Politik geht durch den Magen

Über hundert Geschäfte standen in der Wintersession auf der Traktandenliste. Es waren grosse Brocken, und das Ratsbüro hatte schon im Juni angekündigt, dass die Wintersession drei Tage länger dauern wird.

Bild: Sandra Hess
 Grossrätin FDP

von Sandra Hess, Grossrätin FDP

Die Amtsälteren sagten zwar voraus, dass nach den Wahlen Vorstösse oft wieder zurückgezogen würden. Aber die Aussicht, drei Dezember-Wochen im Ratssaal zu verbringen, war nicht für alle gleich verlockend. Im Feiertagsmonat gehen Arbeitstage ja schneller aus als frische Gipfeli.

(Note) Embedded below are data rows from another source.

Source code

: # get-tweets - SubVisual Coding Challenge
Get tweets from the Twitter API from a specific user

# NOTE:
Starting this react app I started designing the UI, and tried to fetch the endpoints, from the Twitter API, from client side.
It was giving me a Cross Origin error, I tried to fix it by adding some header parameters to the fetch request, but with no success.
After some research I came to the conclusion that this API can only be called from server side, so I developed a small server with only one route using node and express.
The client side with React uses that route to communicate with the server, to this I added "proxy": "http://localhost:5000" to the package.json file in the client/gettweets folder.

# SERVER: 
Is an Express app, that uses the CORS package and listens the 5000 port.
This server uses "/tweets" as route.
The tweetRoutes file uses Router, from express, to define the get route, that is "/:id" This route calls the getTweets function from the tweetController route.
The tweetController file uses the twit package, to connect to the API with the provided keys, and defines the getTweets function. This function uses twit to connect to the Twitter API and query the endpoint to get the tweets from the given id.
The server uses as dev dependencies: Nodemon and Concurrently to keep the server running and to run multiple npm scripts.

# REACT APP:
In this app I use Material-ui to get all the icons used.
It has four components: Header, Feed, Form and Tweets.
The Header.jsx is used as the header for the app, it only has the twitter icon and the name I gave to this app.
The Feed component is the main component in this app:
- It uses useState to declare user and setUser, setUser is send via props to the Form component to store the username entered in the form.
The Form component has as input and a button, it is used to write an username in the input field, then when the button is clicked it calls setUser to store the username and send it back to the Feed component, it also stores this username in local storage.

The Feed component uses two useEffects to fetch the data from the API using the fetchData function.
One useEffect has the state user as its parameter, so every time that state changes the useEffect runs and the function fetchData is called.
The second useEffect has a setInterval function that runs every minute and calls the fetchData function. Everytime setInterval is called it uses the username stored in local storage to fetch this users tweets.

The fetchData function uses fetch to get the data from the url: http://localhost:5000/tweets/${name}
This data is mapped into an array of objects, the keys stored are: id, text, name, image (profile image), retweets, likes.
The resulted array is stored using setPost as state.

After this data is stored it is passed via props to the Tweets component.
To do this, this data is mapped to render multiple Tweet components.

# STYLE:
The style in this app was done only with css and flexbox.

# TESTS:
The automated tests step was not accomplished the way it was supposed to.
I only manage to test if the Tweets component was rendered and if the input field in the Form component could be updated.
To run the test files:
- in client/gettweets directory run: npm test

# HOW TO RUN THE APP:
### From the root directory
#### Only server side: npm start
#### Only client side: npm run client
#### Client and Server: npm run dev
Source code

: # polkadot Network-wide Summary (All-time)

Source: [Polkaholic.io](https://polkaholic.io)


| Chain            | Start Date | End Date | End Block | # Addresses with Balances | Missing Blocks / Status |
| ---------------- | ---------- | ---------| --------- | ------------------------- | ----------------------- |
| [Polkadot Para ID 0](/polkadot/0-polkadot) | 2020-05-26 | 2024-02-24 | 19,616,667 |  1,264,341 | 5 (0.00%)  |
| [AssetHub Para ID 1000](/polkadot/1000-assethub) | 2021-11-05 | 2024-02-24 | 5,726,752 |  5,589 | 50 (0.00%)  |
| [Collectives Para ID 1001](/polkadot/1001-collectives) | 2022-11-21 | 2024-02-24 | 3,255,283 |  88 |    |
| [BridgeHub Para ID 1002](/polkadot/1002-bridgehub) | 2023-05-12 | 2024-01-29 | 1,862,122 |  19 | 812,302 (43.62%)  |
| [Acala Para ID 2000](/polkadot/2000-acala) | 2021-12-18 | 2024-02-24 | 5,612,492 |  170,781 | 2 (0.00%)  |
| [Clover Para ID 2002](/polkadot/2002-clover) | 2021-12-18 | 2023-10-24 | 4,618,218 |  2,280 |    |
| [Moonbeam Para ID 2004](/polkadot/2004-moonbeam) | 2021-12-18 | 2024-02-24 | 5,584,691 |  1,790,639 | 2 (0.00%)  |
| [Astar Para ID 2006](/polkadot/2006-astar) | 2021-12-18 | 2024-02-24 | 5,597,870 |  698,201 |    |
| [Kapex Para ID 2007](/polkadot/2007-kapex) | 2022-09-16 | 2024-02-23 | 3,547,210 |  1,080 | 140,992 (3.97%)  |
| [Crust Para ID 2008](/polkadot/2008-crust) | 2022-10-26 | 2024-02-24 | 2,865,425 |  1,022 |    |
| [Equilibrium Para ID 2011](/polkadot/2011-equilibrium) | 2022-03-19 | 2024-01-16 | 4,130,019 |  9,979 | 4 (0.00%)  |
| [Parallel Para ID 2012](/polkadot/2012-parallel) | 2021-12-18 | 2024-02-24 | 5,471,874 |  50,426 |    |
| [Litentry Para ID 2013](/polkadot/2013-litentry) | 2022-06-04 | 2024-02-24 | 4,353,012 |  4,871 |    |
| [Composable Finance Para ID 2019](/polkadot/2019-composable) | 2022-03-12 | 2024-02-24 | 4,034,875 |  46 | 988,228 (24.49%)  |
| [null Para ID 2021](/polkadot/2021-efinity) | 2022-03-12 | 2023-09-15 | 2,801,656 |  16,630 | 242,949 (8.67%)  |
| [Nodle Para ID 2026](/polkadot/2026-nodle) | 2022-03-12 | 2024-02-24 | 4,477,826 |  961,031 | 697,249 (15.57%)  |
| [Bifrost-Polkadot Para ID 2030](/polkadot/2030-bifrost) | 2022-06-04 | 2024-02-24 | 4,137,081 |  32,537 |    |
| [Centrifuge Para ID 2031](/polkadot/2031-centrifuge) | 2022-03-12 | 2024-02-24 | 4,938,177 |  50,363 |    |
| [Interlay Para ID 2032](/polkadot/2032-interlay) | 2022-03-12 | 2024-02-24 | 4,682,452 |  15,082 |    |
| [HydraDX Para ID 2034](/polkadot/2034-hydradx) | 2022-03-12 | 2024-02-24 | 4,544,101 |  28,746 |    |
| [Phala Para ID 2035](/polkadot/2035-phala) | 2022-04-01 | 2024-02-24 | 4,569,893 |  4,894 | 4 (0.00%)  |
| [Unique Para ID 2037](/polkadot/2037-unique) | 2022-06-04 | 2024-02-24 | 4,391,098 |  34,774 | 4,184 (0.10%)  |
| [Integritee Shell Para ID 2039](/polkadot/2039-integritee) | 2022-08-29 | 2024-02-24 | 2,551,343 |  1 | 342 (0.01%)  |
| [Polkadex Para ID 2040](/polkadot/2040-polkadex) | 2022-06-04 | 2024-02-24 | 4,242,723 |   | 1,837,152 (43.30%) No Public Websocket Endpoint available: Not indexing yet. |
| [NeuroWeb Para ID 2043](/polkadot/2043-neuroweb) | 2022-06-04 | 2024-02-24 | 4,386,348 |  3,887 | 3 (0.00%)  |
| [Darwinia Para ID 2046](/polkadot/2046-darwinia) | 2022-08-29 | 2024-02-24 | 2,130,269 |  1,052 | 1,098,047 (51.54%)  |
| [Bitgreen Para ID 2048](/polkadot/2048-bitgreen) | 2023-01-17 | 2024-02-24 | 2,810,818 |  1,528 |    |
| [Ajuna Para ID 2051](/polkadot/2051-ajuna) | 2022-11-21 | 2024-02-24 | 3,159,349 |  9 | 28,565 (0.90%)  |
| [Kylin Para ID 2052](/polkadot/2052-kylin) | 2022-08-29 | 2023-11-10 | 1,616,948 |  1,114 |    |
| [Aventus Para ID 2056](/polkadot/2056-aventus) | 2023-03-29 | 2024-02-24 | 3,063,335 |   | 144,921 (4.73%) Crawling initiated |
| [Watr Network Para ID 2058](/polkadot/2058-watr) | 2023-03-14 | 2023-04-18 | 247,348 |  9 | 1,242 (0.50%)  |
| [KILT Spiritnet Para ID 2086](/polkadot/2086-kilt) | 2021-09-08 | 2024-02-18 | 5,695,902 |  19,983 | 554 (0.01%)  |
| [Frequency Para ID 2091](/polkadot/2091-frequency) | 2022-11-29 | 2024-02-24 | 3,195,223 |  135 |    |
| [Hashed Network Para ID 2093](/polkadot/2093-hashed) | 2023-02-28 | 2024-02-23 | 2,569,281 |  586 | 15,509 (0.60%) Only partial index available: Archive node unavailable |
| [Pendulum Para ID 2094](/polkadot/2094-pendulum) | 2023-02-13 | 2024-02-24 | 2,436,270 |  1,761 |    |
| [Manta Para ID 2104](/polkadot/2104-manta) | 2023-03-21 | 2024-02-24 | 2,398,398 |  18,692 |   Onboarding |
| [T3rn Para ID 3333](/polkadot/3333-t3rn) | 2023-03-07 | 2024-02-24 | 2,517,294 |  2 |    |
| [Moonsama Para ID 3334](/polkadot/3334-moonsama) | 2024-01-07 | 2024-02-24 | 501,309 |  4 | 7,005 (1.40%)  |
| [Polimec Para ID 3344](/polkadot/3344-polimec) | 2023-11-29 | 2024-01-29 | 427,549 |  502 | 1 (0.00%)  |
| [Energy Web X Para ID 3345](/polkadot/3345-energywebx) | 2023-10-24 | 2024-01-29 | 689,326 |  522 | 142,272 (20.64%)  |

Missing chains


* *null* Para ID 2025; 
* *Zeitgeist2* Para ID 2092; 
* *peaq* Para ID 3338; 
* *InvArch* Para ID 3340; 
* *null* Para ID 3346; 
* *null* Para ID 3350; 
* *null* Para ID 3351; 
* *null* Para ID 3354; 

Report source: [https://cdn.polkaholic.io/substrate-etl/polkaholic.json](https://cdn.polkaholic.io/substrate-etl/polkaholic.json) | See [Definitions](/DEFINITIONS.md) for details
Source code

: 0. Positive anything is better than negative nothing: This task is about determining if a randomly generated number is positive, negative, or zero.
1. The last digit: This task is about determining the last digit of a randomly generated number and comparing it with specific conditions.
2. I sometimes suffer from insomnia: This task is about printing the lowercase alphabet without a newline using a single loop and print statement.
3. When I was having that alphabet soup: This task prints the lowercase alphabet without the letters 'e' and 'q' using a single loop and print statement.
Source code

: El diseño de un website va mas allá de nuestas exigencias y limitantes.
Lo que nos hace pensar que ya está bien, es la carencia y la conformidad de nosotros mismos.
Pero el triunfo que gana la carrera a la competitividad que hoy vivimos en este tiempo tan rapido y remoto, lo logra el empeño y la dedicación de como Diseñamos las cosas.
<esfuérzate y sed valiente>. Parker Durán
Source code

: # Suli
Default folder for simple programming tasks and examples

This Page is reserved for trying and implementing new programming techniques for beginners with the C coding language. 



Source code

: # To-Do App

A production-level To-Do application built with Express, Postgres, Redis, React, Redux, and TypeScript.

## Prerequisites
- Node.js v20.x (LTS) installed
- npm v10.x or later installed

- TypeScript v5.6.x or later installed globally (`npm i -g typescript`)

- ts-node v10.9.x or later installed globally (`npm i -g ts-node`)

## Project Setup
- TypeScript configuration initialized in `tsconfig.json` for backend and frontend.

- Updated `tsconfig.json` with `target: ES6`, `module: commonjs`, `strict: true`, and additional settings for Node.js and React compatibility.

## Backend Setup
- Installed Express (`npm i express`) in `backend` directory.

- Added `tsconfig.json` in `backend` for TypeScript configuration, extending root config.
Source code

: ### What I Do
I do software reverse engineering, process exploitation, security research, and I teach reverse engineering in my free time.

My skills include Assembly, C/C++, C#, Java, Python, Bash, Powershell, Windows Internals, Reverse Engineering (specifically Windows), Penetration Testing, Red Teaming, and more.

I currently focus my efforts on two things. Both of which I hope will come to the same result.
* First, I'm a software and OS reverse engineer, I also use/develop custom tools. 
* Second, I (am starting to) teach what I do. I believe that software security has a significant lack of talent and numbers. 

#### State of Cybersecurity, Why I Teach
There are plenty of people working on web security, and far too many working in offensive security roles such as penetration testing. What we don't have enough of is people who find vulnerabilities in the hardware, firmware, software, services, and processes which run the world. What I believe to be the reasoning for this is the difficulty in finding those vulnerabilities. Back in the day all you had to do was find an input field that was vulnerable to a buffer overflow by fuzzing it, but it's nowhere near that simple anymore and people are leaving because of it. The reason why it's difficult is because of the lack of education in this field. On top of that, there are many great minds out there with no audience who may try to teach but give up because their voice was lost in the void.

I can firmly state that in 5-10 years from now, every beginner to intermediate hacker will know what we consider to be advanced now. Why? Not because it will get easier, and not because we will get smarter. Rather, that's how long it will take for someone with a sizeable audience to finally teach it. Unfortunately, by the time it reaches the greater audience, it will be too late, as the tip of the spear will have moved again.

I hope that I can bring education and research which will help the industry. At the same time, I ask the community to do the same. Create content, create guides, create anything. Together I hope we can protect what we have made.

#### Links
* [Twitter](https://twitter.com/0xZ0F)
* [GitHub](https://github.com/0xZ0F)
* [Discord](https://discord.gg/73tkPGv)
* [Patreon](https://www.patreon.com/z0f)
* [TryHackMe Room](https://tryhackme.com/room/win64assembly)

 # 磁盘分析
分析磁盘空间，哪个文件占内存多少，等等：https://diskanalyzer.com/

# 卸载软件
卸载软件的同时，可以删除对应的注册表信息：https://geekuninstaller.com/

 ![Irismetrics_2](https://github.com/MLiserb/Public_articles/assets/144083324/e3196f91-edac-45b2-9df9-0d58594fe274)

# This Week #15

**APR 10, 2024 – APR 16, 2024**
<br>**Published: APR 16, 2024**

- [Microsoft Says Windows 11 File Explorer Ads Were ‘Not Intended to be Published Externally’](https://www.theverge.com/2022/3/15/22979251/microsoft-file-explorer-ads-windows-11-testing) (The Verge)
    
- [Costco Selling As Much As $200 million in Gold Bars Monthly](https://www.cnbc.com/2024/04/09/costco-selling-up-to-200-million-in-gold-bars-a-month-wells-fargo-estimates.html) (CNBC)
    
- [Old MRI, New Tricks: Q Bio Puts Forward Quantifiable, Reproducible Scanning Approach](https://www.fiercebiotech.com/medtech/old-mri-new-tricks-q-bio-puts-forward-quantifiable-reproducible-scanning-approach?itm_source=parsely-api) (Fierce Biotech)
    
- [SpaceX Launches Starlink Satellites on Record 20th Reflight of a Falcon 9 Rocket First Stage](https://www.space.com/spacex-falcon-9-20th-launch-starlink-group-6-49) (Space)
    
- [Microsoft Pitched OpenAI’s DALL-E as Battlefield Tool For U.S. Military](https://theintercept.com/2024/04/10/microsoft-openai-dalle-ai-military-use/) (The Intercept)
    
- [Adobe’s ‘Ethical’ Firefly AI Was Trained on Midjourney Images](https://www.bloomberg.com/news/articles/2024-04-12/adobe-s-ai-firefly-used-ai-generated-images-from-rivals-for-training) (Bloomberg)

Um die ging es in der Session auch. Erinnern Sie sich an «Gipfeli-Gate»? Im Sommer wurde einer Bäckerei am Gurten nicht mehr erlaubt, den Festival-Heimreisenden zu früher Morgenstunde Gipfeli zu verkaufen. Die FDP wollte mit einer Motion helfen, dass es damit in Zukunft keine Bewilligungsprobleme mehr gibt. Sie hatte Erfolg. Zum Dank spendierten die Motionäre allen Ratsmitgliedern ein Gipfeli. Dass aus dieser netten Geste nicht womöglich eine weitere Affäre wurde, war dann Chef-Sache. Im historischen Ratsaal sind Esswaren nämlich verboten. Das gilt auch für Gipfeli-Brösmeli. Die Bäckerei-Körbe wurden deshalb in die Cafeteria gebracht. Nun war es bald Mittag, der Magen knurrte leicht, und gerade als so manches Ratsmitglied einen Abstecher in die Cafeteria erwog, erstickte der Grossratspräsident die Träume im Keim. «Bitte verlassen Sie nun nicht alle den Saal, wir sind sonst nicht mehr beschlussfähig!», mahnte er und verhinderte so womöglich «Gipfeli-Gate» Teil zwei.

Sprichwörtlich glücksbringende Momente bescherte uns die Beratung über das Feuerschutz- und Feuerwehrgesetz. Es ging unter anderem um die Aufhebung des Kaminfeger-Monopols. Auf der Zuschauertribüne waren deshalb viele Kaminfeger zu Gast, und in der Rathaushalle kreuzten zahlreiche Glücksbringer den Weg. So vielen Glücksboten auf einmal begegnen zu dürfen, das gehört zweifellos zu den überraschenden Momenten, an die ich mich noch lange erinnern werde. Wieder vergessen hatte ich einen Tipp, der uns im September mit auf den Weg gegeben wurde. Grossratsmitglieder könnten nämlich Tupperware-Gschirrli mit nach Bern nehmen. Jedenfalls an Tagen mit Abendsitzung. Da gibt es immer ein Znacht, und auf dem Buffet bleibt dann schon mal etwas übrig. Aufmerksame Ratsmitglieder
erkundigten sich deshalb beim Präsidenten, was mit den Resten passiere. Diese müssten aus hygienischen Gründen entsorgt werden, musste er mitteilen. Aber wer etwas gegen Foodwaste tun wolle, könne sehr gerne ein Tupperware-Gschirrli mitbringen. Gut, dass ich am Chemifäger-Tag keins dabei hatte. So kurz vor Neujahr hätte ich sonst womöglich einen eingepackt!